> WHAT THE EXERCISE ASKS
Using the records below, write out only the lines from the line containing "согласованность их изменений." up to and including the line containing "and conflict management.", exactly, with no pictures.
** Opening RECORDED DATA block **
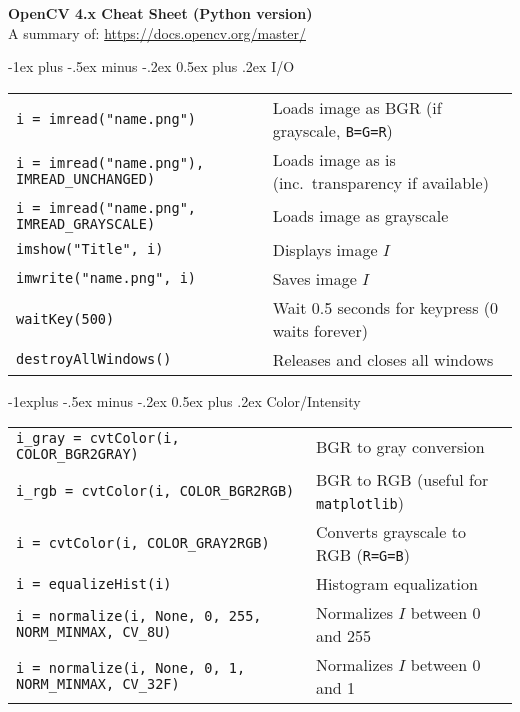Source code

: \documentclass[10pt,landscape, a4paper]{article}
\makeatletter
\renewcommand{\section}{\@startsection{section}{1}{0mm}%
                                {-1ex plus -.5ex minus -.2ex}%
                                {0.5ex plus .2ex}%
                                {\normalfont\large\bfseries}}
\renewcommand{\subsection}{\@startsection{subsection}{2}{0mm}%
                                {-1explus -.5ex minus -.2ex}%
                                {0.5ex plus .2ex}%
                                {\normalfont\normalsize\bfseries}}
\makeatother
\begin{document}
\raggedright
\footnotesize
\begin{multicols}{2}


\setlength{\premulticols}{1pt}
\setlength{\postmulticols}{1pt}
\setlength{\multicolsep}{1pt}
\setlength{\columnsep}{2pt}

\begin{center}
     \Large{\textbf{OpenCV 4.x Cheat Sheet (Python version)}} \\
     \small{A summary of: \url{https://docs.opencv.org/master/}}
\end{center}

\section{I/O}
\begin{tabular}{@{}ll@{}}
\texttt{i = imread("name.png")}    & Loads image as BGR (if grayscale, \texttt{B=G=R})\\
\texttt{i = imread("name.png"), IMREAD_UNCHANGED)}    & Loads image as is (inc.\ transparency if available)\\
\texttt{i = imread("name.png", IMREAD_GRAYSCALE)} & Loads image as grayscale\\
\texttt{imshow("Title", i)} & Displays image $I$\\
\texttt{imwrite("name.png", i)} & Saves image $I$\\
\texttt{waitKey(500)} & Wait 0.5 seconds for keypress (0 waits forever)\\
\texttt{destroyAllWindows()} & Releases and closes all windows\\
\end{tabular}


\subsection{Color/Intensity}
\newlength{\MyLen}
\begin{tabular}{@{}ll@{}}
\texttt{i_gray = cvtColor(i, COLOR_BGR2GRAY)}& BGR to gray conversion\\
\texttt{i_rgb = cvtColor(i, COLOR_BGR2RGB)}& BGR to RGB (useful for \texttt{matplotlib})\\
\texttt{i = cvtColor(i, COLOR_GRAY2RGB)}& Converts grayscale to RGB (\texttt{R=G=B})\\
\texttt{i = equalizeHist(i)}& Histogram equalization\\
\texttt{i = normalize(i, None, 0, 255, NORM_MINMAX, CV_8U)} & Normalizes $I$ between 0 and 255\\
\texttt{i = normalize(i, None, 0, 1, NORM_MINMAX, CV_32F)} & Normalizes $I$ between 0 and 1
\end{tabular}

\end{multicols}
\end{document}
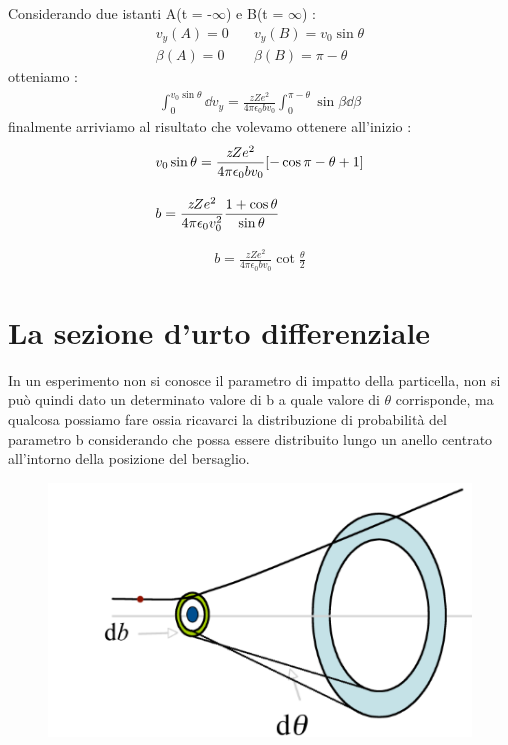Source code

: Considerando due istanti A(t = -$\infty$) e B(t = $\infty$) : 
\begin{align*}
    v_{y}(A) = 0  & \quad  v_{y}(B) = v_{0}\sin{\theta} \\
    \beta(A) = 0  & \quad  \beta(B) = \pi - \theta 
\end{align*}
otteniamo : 
\begin{align*}
        \int_{0}^{v_{0}\sin{\theta}}\dd{v_{y}} = \frac{\textit{z}Ze^2}{4\pi\epsilon_{0}bv_{0}}\int_{0}^{\pi - \theta}\sin{\beta}\dd{\beta}
\end{align*}
finalmente arriviamo al risultato che volevamo ottenere all'inizio : 
\begin{align*}
        &v_{0}\sin{\theta} = \frac{\textit{z}Ze^2}{4\pi\epsilon_{0}bv_{0}}\qty[-\cos{\pi - \theta} + 1] \\[1em]
        &b = \frac{\textit{z}Ze^2}{4\pi\epsilon_{0}v_{0}^2}\frac{1 + \cos{\theta}}{\sin{\theta}} 
\end{align*}
\newpage
\begin{tcolorbox}[colback=red!5!white,colframe=red!50!black,title=ATTENZIONE !]
\begin{align*}
        b = \frac{\textit{z}Ze^2}{4\pi\epsilon_{0}bv_{0}}\cot{\frac{\theta}{2}}
\end{align*}
\end{tcolorbox}
\section{La sezione d'urto differenziale}
In un esperimento non si conosce il parametro di impatto della particella, non si può quindi
dato un determinato valore di b a quale valore di $\theta$ corrisponde, ma qualcosa possiamo fare ossia 
ricavarci la distribuzione di probabilità del parametro b considerando che possa essere distribuito 
lungo un anello centrato all'intorno della posizione del bersaglio.
\begin{figure}[!h]
    \centering
    \includegraphics[scale=0.8]{ch5Ratherford/distribuzioneB}
\end{figure}

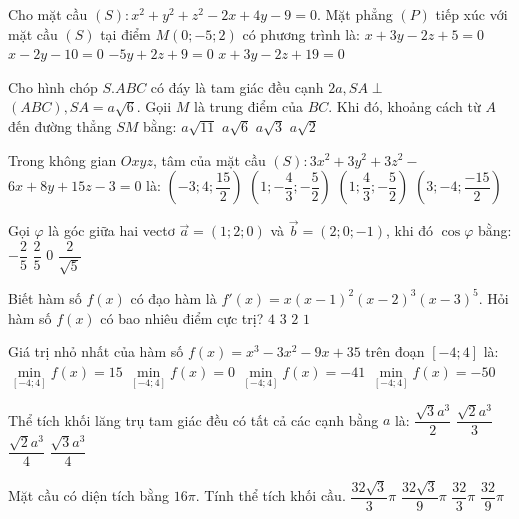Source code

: \begin{ex}%
Cho mặt cầu $(S)\colon x^2+y^2+z^2-2 x+4 y-9=0$. Mặt phẳng $(P)$ tiếp xúc với mặt cầu $(S)$ tại điểm $M(0;-5; 2)$ có phương trình là:
\choice
{$x+3 y-2 z+5=0$}
{\True $x-2 y-10=0$}
{$-5 y+2 z+9=0$}
{$x+3 y-2 z+19=0$}

\end{ex}
\begin{ex}%
Cho hình chóp $S.ABC$ có đáy là tam giác đều cạnh $2 a, SA \perp$ $(ABC), SA=a \sqrt{6}$. Gọii $M$ là trung điểm của $BC$. Khi đó, khoảng cách từ $A$ đến đường thẳng $SM$ bằng:
\choice
{$a \sqrt{11}$}
{$a \sqrt{6}$}
{$a \sqrt{3}$}
{\True $a \sqrt{2}$}

\end{ex}
\begin{ex}%
Trong không gian $O x y z$, tâm của mặt cầu $(S)\colon 3 x^2+3 y^2+3 z^2-$ $6 x+8 y+15 z-3=0$ là:
\choice
{$\left(-3; 4; \dfrac{15}{2}\right)$}
{\True $\left(1;-\dfrac{4}{3};-\dfrac{5}{2}\right)$}
{$\left(1; \dfrac{4}{3};-\dfrac{5}{2}\right)$}
{$\left(3;-4; \dfrac{-15}{2}\right)$}

\end{ex}
\begin{ex}%
Gọi $\varphi$ là góc giữa hai vectơ $\vec{a}=(1; 2; 0)$ và $\vec{b}=(2; 0;-1)$, khi đó $\cos \varphi$ bằng:
\choice
{$-\dfrac{2}{5}$}
{\True $\dfrac{2}{5}$}
{$0$}
{$\dfrac{2}{\sqrt{5}}$}

\end{ex}
\begin{ex}%
Biết hàm số $f(x)$ có đạo hàm là $f'(x)=x(x-1)^2(x-2)^3(x-3)^5$. Hỏi hàm số $f(x)$ có bao nhiêu điểm cực trị?
\choice
{$4$}
{\True $3$}
{$2$}
{$1$}

\end{ex}
\begin{ex}%
Giá trị nhỏ nhất của hàm số $f(x)=x^3-3 x^2-9 x+35$ trên đoạn $[-4; 4]$ là:
\choice
{$\min\limits_{[-4; 4]} f(x)=15$}
{$\min\limits_{[-4; 4]} f(x)=0$}
{\True $\min\limits_{[-4; 4]} f(x)=-41$}
{$\min\limits_{[-4; 4]} f(x)=-50$}

\end{ex}
\begin{ex}%
Thể tích khối lăng trụ tam giác đều có tất cả các cạnh bằng $a$ là:
\choice
{$\dfrac{\sqrt{3} a^3}{2}$}
{$\dfrac{\sqrt{2} a^3}{3}$}
{$\dfrac{\sqrt{2} a^3}{4}$}
{\True $\dfrac{\sqrt{3} a^3}{4}$}

\end{ex}
\begin{ex}%
Mặt cầu có diện tích bằng $16\pi$. Tính thể tích khối cầu.
\choice
{$\dfrac{32\sqrt{3}}{3} \pi$}
{$\dfrac{32\sqrt{3}}{9} \pi$}
{\True $\dfrac{32}{3} \pi$}
{$\dfrac{32}{9} \pi$}

\end{ex}
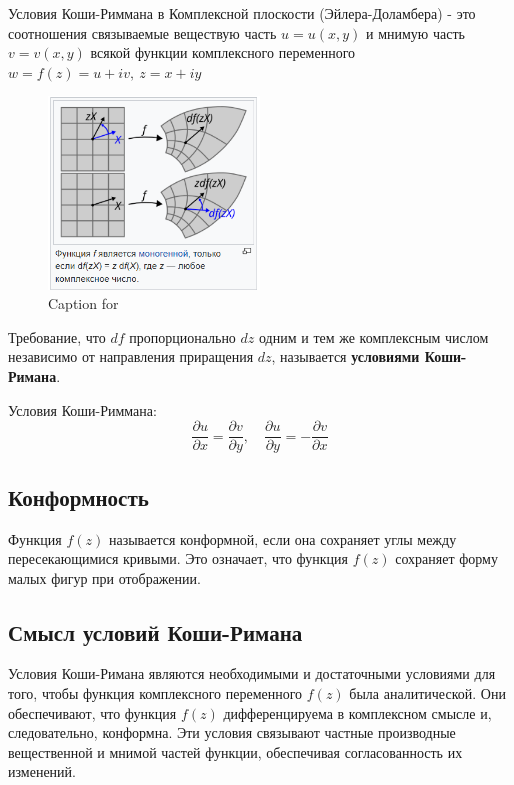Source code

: \documentclass[a4paper,12pt]{article}
\begin{document}
Условия Коши-Риммана в Комплексной плоскости (Эйлера-Доламбера) - это соотношения 
связываемые веществую часть $u = u(x,y)$ и мнимую часть $v = v(x,y)$ всякой функции 
комплексного переменного $w = f(z) = u + iv, \ z = x + iy$

\begin{figure}[h]     
    \centering     
    \includegraphics[width=0.5\textwidth]{2025-02-24-20-41-56.png}     
    \caption{Caption for }     
    \label{} 
\end{figure}

Требование, что $df$ пропорционально $dz$ одним и тем же комплексным числом
 независимо от направления приращения $dz$, называется \textbf{условиями Коши-Римана}.

Условия Коши-Риммана:
\begin{equation*}
    \frac{\partial u}{\partial x} = \frac{\partial v}{\partial y}, \quad \frac{\partial 
    u}{\partial y} = -\frac{\partial v}{\partial x}
\end{equation*}

\subsection{Конформность}
Функция $f(z)$ называется конформной, если она сохраняет углы между пересекающимися 
кривыми. Это означает, что функция $f(z)$ сохраняет форму малых фигур при отображении.

\subsection{Смысл условий Коши-Римана}
Условия Коши-Римана являются необходимыми и достаточными условиями для того, чтобы 
функция комплексного переменного $f(z)$ была аналитической. Они обеспечивают, что 
функция $f(z)$ дифференцируема в комплексном смысле и, следовательно, конформна. Эти 
условия связывают частные производные вещественной и мнимой частей функции, обеспечивая 
согласованность их изменений.
\end{document}
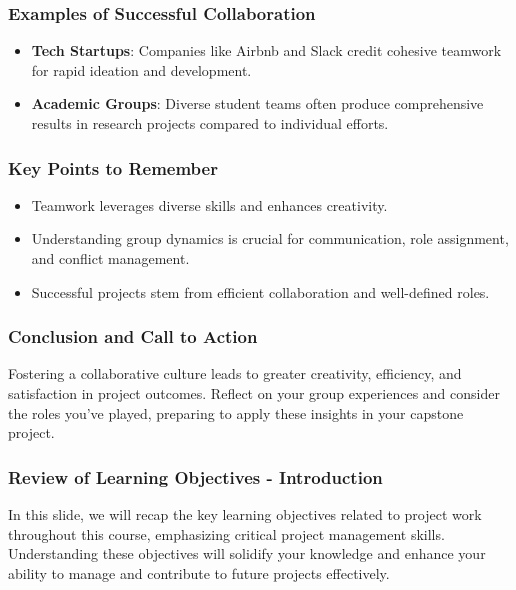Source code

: \documentclass[aspectratio=169]{beamer}
\begin{document}
\begin{frame}[fragile]
    \frametitle{Examples of Successful Collaboration}
    \begin{itemize}
        \item \textbf{Tech Startups}: Companies like Airbnb and Slack credit cohesive teamwork for rapid ideation and development.
        \item \textbf{Academic Groups}: Diverse student teams often produce comprehensive results in research projects compared to individual efforts.
    \end{itemize}
\end{frame}

\begin{frame}[fragile]
    \frametitle{Key Points to Remember}
    \begin{itemize}
        \item Teamwork leverages diverse skills and enhances creativity.
        \item Understanding group dynamics is crucial for communication, role assignment, and conflict management.
        \item Successful projects stem from efficient collaboration and well-defined roles.
    \end{itemize}
\end{frame}

\begin{frame}[fragile]
    \frametitle{Conclusion and Call to Action}
    Fostering a collaborative culture leads to greater creativity, efficiency, and satisfaction in project outcomes. Reflect on your group experiences and consider the roles you’ve played, preparing to apply these insights in your capstone project.
\end{frame}

\begin{frame}[fragile]
    \frametitle{Review of Learning Objectives - Introduction}
    In this slide, we will recap the key learning objectives related to project work throughout this course, emphasizing critical project management skills.
    Understanding these objectives will solidify your knowledge and enhance your ability to manage and contribute to future projects effectively.
\end{frame}
\end{document}
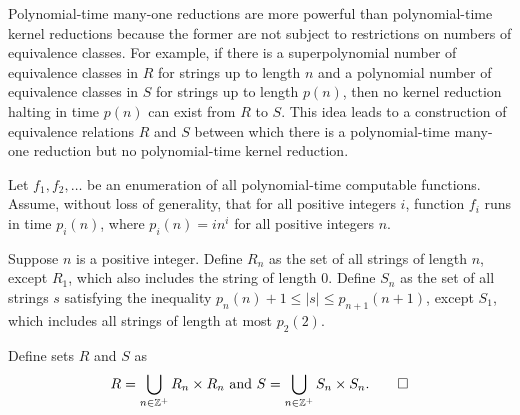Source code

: 

Polynomial-time many-one reductions are more powerful than polynomial-time kernel reductions because the former are not subject to restrictions on numbers of equivalence classes. %
For example, if there is a superpolynomial number of equivalence classes in $R$ for strings up to length $n$ and a polynomial number of equivalence classes in $S$ for strings up to length $p(n)$, then no kernel reduction halting in time $p(n)$ can exist from $R$ to $S$.
This idea leads to a construction of equivalence relations $R$ and $S$ between which there is a polynomial-time many-one reduction but no polynomial-time kernel reduction.

\begin{construction}\label{con:rands}
  Let $f_1, f_2, \dotsc$ be an enumeration of all polynomial-time computable functions.
  Assume, without loss of generality, that for all positive integers $i$, function $f_i$ runs in time $p_i(n)$, where $p_i(n) = i n^i$ for all positive integers $n$.

  Suppose $n$ is a positive integer.
  Define $R_n$ as the set of all strings of length $n$, except $R_1$, which also includes the string of length $0$.
  Define $S_n$ as the set of all strings $s$ satisfying the inequality $p_n(n) + 1 \leq |s| \leq p_{n + 1}(n + 1)$, except $S_1$, which includes all strings of length at most $p_2(2)$.

  Define sets $R$ and $S$ as
  \begin{equation*}
    R = \bigcup_{n \in \mathbb{Z}^+} R_n \times R_n \text{ and } S = \bigcup_{n \in \mathbb{Z}^+} S_n \times S_n.\qedhere
  \end{equation*}
\end{construction}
** Closing RECORDED DATA block **
> YOUR RESPONSE
согласованность их изменений.
\end{document}
Source code

: \documentclass[aspectratio=169]{beamer}
\begin{document}
\begin{frame}[fragile]
    \frametitle{Examples of Successful Collaboration}
    \begin{itemize}
        \item \textbf{Tech Startups}: Companies like Airbnb and Slack credit cohesive teamwork for rapid ideation and development.
        \item \textbf{Academic Groups}: Diverse student teams often produce comprehensive results in research projects compared to individual efforts.
    \end{itemize}
\end{frame}

\begin{frame}[fragile]
    \frametitle{Key Points to Remember}
    \begin{itemize}
        \item Teamwork leverages diverse skills and enhances creativity.
        \item Understanding group dynamics is crucial for communication, role assignment, and conflict management.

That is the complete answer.